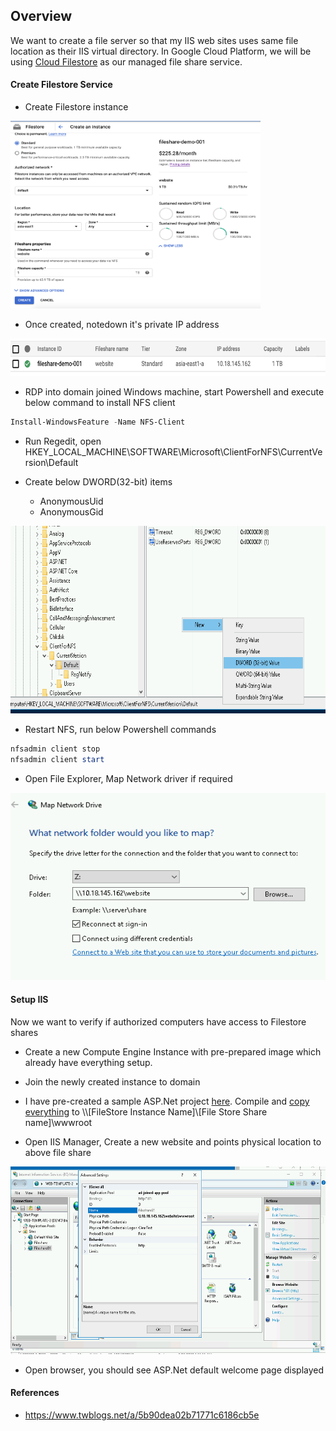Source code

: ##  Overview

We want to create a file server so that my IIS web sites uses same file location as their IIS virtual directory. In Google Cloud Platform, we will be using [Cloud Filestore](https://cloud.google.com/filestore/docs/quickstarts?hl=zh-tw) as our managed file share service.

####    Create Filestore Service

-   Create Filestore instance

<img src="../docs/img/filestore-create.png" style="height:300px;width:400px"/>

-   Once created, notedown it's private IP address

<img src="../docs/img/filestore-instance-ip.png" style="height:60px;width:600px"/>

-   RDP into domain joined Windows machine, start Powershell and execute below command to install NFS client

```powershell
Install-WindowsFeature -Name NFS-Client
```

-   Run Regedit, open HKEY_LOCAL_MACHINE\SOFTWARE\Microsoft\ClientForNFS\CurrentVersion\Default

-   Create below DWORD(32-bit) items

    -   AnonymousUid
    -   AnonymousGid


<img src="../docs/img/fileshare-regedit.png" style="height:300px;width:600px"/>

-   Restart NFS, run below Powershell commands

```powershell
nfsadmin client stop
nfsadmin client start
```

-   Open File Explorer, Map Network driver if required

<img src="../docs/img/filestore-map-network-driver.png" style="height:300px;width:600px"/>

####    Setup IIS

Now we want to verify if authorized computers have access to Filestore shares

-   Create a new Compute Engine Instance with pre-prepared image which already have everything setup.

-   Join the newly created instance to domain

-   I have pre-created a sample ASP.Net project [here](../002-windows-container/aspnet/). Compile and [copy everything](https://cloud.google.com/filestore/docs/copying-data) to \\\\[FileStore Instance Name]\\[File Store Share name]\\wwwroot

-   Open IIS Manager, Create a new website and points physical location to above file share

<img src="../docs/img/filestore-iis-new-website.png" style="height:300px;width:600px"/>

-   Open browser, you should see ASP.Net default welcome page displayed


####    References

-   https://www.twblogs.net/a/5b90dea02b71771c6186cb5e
-*-
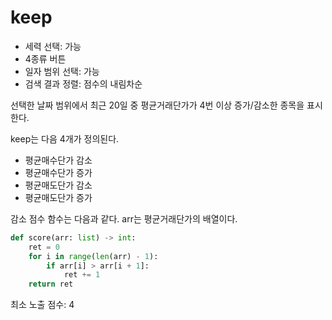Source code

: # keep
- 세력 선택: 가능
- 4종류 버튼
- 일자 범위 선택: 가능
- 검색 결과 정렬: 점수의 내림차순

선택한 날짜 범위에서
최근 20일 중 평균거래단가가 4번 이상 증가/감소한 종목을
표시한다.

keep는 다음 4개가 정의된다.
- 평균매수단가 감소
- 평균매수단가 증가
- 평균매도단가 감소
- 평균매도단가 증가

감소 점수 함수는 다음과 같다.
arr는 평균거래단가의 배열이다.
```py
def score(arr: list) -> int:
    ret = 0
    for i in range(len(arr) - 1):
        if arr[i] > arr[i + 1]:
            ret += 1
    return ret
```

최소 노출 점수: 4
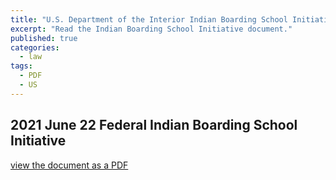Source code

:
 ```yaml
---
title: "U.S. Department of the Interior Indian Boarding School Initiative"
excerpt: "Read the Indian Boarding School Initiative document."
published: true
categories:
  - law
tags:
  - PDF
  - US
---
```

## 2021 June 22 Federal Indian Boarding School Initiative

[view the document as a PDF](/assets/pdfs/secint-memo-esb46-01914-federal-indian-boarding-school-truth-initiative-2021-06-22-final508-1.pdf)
-*-
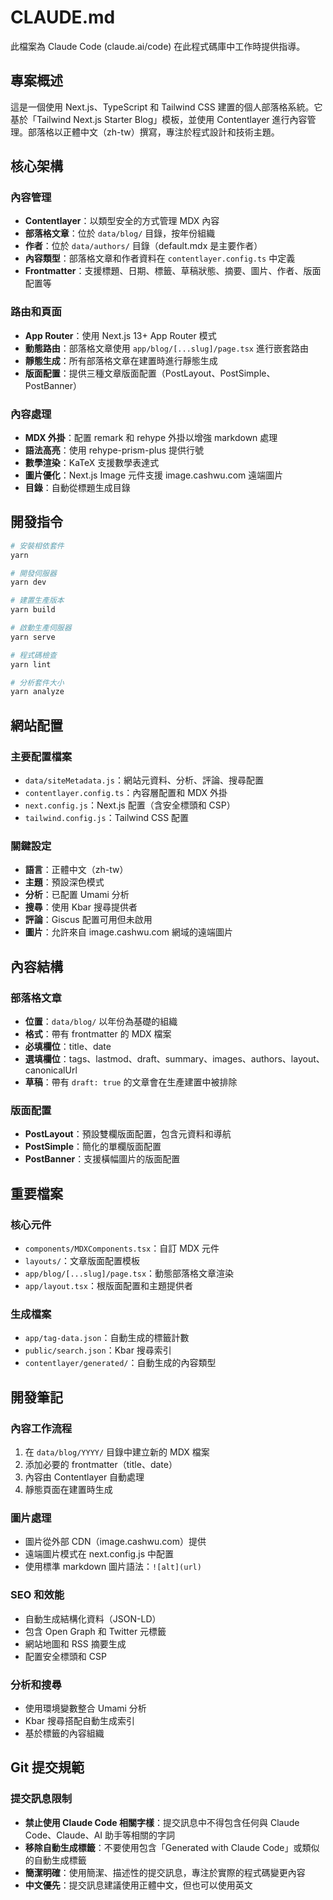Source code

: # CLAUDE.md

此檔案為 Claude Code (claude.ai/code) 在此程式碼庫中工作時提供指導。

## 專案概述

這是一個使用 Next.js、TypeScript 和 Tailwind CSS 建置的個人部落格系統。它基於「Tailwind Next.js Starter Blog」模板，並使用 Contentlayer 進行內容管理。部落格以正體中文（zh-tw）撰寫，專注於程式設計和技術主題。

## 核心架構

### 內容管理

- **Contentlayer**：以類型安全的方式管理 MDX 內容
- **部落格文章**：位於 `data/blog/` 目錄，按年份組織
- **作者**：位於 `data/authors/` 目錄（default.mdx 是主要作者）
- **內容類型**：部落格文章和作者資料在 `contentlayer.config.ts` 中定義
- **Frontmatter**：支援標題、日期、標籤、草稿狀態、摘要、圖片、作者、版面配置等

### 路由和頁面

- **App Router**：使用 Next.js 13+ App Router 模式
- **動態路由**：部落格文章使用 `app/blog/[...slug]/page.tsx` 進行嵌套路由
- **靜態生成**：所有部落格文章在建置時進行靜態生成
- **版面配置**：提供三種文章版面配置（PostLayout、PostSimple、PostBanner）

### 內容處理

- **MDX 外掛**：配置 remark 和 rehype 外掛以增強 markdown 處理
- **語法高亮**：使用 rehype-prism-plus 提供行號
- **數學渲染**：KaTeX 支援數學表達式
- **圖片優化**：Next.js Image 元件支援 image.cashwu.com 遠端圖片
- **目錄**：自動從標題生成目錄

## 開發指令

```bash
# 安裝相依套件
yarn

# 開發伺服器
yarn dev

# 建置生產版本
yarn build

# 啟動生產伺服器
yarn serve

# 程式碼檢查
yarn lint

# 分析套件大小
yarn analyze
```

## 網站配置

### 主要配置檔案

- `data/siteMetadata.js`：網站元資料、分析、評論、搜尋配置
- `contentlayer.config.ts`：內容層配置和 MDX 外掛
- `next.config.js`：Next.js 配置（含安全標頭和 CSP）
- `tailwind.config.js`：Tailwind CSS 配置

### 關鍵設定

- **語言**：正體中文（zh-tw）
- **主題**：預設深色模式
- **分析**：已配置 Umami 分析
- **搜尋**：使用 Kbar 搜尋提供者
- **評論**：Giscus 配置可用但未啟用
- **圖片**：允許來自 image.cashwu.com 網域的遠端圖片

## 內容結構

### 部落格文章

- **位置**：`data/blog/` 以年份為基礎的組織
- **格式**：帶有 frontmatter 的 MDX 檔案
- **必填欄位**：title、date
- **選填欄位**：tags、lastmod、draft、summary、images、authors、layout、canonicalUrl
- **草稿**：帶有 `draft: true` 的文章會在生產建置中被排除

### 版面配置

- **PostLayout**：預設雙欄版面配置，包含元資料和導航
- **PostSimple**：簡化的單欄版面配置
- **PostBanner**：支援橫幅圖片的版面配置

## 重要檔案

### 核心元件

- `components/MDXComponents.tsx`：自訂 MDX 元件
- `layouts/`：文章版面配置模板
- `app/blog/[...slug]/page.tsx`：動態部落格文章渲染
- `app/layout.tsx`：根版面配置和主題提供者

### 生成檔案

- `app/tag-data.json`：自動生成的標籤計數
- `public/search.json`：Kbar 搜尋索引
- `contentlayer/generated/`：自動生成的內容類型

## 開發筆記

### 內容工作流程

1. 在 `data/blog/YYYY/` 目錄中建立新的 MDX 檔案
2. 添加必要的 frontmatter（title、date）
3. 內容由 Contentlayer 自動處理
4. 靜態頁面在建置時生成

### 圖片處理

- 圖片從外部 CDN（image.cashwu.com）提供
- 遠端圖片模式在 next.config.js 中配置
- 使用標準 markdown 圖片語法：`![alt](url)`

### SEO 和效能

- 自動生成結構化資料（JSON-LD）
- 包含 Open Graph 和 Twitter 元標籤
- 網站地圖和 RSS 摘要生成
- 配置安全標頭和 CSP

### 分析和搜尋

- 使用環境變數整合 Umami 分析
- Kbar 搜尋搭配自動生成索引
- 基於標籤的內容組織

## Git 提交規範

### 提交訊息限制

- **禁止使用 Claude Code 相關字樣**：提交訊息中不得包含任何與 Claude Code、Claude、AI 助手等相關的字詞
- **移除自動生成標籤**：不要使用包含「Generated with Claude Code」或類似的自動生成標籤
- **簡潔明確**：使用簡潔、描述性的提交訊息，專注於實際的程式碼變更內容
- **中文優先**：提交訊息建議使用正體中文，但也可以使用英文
-*-
> _The task_:
Filter the records down to the lines that contain the string "driver", and copy those lines.

> _Answer below_:
-   Open File Explorer, Map Network driver if required
<img src="../docs/img/filestore-map-network-driver.png" style="height:300px;width:600px"/>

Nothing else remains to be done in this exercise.